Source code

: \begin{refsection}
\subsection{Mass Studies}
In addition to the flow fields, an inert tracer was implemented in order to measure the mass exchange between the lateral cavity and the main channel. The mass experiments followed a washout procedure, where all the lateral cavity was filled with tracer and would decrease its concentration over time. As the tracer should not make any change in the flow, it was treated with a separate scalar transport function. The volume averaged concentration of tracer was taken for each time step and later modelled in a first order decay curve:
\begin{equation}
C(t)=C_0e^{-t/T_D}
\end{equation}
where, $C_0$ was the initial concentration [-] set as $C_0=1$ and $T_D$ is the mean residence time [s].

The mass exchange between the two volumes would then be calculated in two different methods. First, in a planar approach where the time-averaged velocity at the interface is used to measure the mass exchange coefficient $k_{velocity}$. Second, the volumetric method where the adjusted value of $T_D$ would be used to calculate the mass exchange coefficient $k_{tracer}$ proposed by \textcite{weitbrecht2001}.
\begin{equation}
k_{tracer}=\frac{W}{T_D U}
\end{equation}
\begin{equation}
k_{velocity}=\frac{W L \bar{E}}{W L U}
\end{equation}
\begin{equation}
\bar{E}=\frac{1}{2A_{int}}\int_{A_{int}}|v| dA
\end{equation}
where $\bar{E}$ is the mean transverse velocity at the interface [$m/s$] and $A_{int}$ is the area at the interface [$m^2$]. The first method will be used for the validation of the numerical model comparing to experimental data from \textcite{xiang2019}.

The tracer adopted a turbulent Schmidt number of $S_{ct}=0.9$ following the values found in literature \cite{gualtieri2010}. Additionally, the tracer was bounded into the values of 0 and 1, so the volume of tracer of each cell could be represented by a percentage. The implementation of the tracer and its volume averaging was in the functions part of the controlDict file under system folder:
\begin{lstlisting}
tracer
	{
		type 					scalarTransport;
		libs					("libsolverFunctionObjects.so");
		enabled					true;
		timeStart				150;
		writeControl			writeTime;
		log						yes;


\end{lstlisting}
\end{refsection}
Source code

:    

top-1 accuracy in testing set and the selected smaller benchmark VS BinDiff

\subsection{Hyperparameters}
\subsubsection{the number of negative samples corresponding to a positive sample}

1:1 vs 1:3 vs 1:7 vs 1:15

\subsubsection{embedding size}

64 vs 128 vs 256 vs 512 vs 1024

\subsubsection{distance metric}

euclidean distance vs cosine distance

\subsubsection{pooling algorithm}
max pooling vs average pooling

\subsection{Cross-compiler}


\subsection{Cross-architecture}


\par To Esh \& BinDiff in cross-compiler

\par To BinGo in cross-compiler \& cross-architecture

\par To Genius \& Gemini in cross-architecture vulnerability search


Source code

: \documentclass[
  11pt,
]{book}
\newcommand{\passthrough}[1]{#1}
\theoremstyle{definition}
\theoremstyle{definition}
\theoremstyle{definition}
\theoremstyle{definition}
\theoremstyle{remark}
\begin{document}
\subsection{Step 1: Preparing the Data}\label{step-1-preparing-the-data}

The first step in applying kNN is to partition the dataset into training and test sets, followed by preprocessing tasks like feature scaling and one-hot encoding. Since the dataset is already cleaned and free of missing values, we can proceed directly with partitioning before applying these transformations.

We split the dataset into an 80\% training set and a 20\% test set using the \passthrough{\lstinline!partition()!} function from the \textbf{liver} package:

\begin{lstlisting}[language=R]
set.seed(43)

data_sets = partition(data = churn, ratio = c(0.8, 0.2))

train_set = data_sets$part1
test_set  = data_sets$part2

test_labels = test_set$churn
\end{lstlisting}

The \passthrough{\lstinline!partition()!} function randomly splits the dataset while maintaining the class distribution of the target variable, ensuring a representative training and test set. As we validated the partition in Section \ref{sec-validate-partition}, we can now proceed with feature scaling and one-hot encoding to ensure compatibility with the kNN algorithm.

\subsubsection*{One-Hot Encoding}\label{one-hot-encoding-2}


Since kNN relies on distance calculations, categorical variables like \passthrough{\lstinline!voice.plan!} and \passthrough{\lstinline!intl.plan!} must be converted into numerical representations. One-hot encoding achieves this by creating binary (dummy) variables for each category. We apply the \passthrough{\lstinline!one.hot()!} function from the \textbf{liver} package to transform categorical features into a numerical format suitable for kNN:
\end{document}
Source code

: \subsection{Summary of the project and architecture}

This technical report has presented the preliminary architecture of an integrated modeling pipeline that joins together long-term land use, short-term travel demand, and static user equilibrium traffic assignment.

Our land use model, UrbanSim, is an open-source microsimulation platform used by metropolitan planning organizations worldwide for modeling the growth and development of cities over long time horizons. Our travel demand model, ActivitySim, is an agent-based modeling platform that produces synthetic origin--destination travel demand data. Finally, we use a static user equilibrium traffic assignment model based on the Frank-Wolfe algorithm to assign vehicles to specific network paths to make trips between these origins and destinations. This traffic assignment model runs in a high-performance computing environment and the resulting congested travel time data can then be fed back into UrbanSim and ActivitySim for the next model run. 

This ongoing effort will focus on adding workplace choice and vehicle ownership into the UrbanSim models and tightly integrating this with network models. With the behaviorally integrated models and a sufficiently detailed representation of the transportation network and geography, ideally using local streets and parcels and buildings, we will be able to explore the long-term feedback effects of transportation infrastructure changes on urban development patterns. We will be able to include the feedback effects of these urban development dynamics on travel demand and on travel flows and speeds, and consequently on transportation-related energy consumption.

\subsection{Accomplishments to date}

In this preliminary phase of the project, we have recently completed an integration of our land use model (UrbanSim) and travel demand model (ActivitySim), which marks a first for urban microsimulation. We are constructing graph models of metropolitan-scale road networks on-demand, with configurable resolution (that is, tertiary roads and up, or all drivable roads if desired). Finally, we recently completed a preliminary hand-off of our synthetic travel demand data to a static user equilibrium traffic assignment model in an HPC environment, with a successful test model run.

• • •

__EXERCISE DESCRIPTION__.
Would you output every record above exactly as it stands?

__RESPONSE AREA__.
Source code

: \begin{refsection}
\subsection{Mass Studies}
In addition to the flow fields, an inert tracer was implemented in order to measure the mass exchange between the lateral cavity and the main channel. The mass experiments followed a washout procedure, where all the lateral cavity was filled with tracer and would decrease its concentration over time. As the tracer should not make any change in the flow, it was treated with a separate scalar transport function. The volume averaged concentration of tracer was taken for each time step and later modelled in a first order decay curve:
\begin{equation}
C(t)=C_0e^{-t/T_D}
\end{equation}
where, $C_0$ was the initial concentration [-] set as $C_0=1$ and $T_D$ is the mean residence time [s].

The mass exchange between the two volumes would then be calculated in two different methods. First, in a planar approach where the time-averaged velocity at the interface is used to measure the mass exchange coefficient $k_{velocity}$. Second, the volumetric method where the adjusted value of $T_D$ would be used to calculate the mass exchange coefficient $k_{tracer}$ proposed by \textcite{weitbrecht2001}.
\begin{equation}
k_{tracer}=\frac{W}{T_D U}
\end{equation}
\begin{equation}
k_{velocity}=\frac{W L \bar{E}}{W L U}
\end{equation}
\begin{equation}
\bar{E}=\frac{1}{2A_{int}}\int_{A_{int}}|v| dA
\end{equation}
where $\bar{E}$ is the mean transverse velocity at the interface [$m/s$] and $A_{int}$ is the area at the interface [$m^2$]. The first method will be used for the validation of the numerical model comparing to experimental data from \textcite{xiang2019}.

The tracer adopted a turbulent Schmidt number of $S_{ct}=0.9$ following the values found in literature \cite{gualtieri2010}. Additionally, the tracer was bounded into the values of 0 and 1, so the volume of tracer of each cell could be represented by a percentage. The implementation of the tracer and its volume averaging was in the functions part of the controlDict file under system folder:
\begin{lstlisting}
tracer
	{
		type 					scalarTransport;
		libs					("libsolverFunctionObjects.so");
		enabled					true;
		timeStart				150;
		writeControl			writeTime;
		log						yes;


\end{lstlisting}
\end{refsection}
Source code

:    

top-1 accuracy in testing set and the selected smaller benchmark VS BinDiff

\subsection{Hyperparameters}
\subsubsection{the number of negative samples corresponding to a positive sample}

1:1 vs 1:3 vs 1:7 vs 1:15

\subsubsection{embedding size}

64 vs 128 vs 256 vs 512 vs 1024

\subsubsection{distance metric}

euclidean distance vs cosine distance

\subsubsection{pooling algorithm}
max pooling vs average pooling

\subsection{Cross-compiler}


\subsection{Cross-architecture}


\par To Esh \& BinDiff in cross-compiler

\par To BinGo in cross-compiler \& cross-architecture

\par To Genius \& Gemini in cross-architecture vulnerability search


Source code

: \documentclass[
  11pt,
]{book}
\newcommand{\passthrough}[1]{#1}
\theoremstyle{definition}
\theoremstyle{definition}
\theoremstyle{definition}
\theoremstyle{definition}
\theoremstyle{remark}
\begin{document}
\subsection{Step 1: Preparing the Data}\label{step-1-preparing-the-data}

The first step in applying kNN is to partition the dataset into training and test sets, followed by preprocessing tasks like feature scaling and one-hot encoding. Since the dataset is already cleaned and free of missing values, we can proceed directly with partitioning before applying these transformations.

We split the dataset into an 80\% training set and a 20\% test set using the \passthrough{\lstinline!partition()!} function from the \textbf{liver} package:

\begin{lstlisting}[language=R]
set.seed(43)

data_sets = partition(data = churn, ratio = c(0.8, 0.2))

train_set = data_sets$part1
test_set  = data_sets$part2

test_labels = test_set$churn
\end{lstlisting}

The \passthrough{\lstinline!partition()!} function randomly splits the dataset while maintaining the class distribution of the target variable, ensuring a representative training and test set. As we validated the partition in Section \ref{sec-validate-partition}, we can now proceed with feature scaling and one-hot encoding to ensure compatibility with the kNN algorithm.

\subsubsection*{One-Hot Encoding}\label{one-hot-encoding-2}


Since kNN relies on distance calculations, categorical variables like \passthrough{\lstinline!voice.plan!} and \passthrough{\lstinline!intl.plan!} must be converted into numerical representations. One-hot encoding achieves this by creating binary (dummy) variables for each category. We apply the \passthrough{\lstinline!one.hot()!} function from the \textbf{liver} package to transform categorical features into a numerical format suitable for kNN:
\end{document}
Source code

: \subsection{Summary of the project and architecture}

This technical report has presented the preliminary architecture of an integrated modeling pipeline that joins together long-term land use, short-term travel demand, and static user equilibrium traffic assignment.

Our land use model, UrbanSim, is an open-source microsimulation platform used by metropolitan planning organizations worldwide for modeling the growth and development of cities over long time horizons. Our travel demand model, ActivitySim, is an agent-based modeling platform that produces synthetic origin--destination travel demand data. Finally, we use a static user equilibrium traffic assignment model based on the Frank-Wolfe algorithm to assign vehicles to specific network paths to make trips between these origins and destinations. This traffic assignment model runs in a high-performance computing environment and the resulting congested travel time data can then be fed back into UrbanSim and ActivitySim for the next model run. 

This ongoing effort will focus on adding workplace choice and vehicle ownership into the UrbanSim models and tightly integrating this with network models. With the behaviorally integrated models and a sufficiently detailed representation of the transportation network and geography, ideally using local streets and parcels and buildings, we will be able to explore the long-term feedback effects of transportation infrastructure changes on urban development patterns. We will be able to include the feedback effects of these urban development dynamics on travel demand and on travel flows and speeds, and consequently on transportation-related energy consumption.

\subsection{Accomplishments to date}

In this preliminary phase of the project, we have recently completed an integration of our land use model (UrbanSim) and travel demand model (ActivitySim), which marks a first for urban microsimulation. We are constructing graph models of metropolitan-scale road networks on-demand, with configurable resolution (that is, tertiary roads and up, or all drivable roads if desired). Finally, we recently completed a preliminary hand-off of our synthetic travel demand data to a static user equilibrium traffic assignment model in an HPC environment, with a successful test model run.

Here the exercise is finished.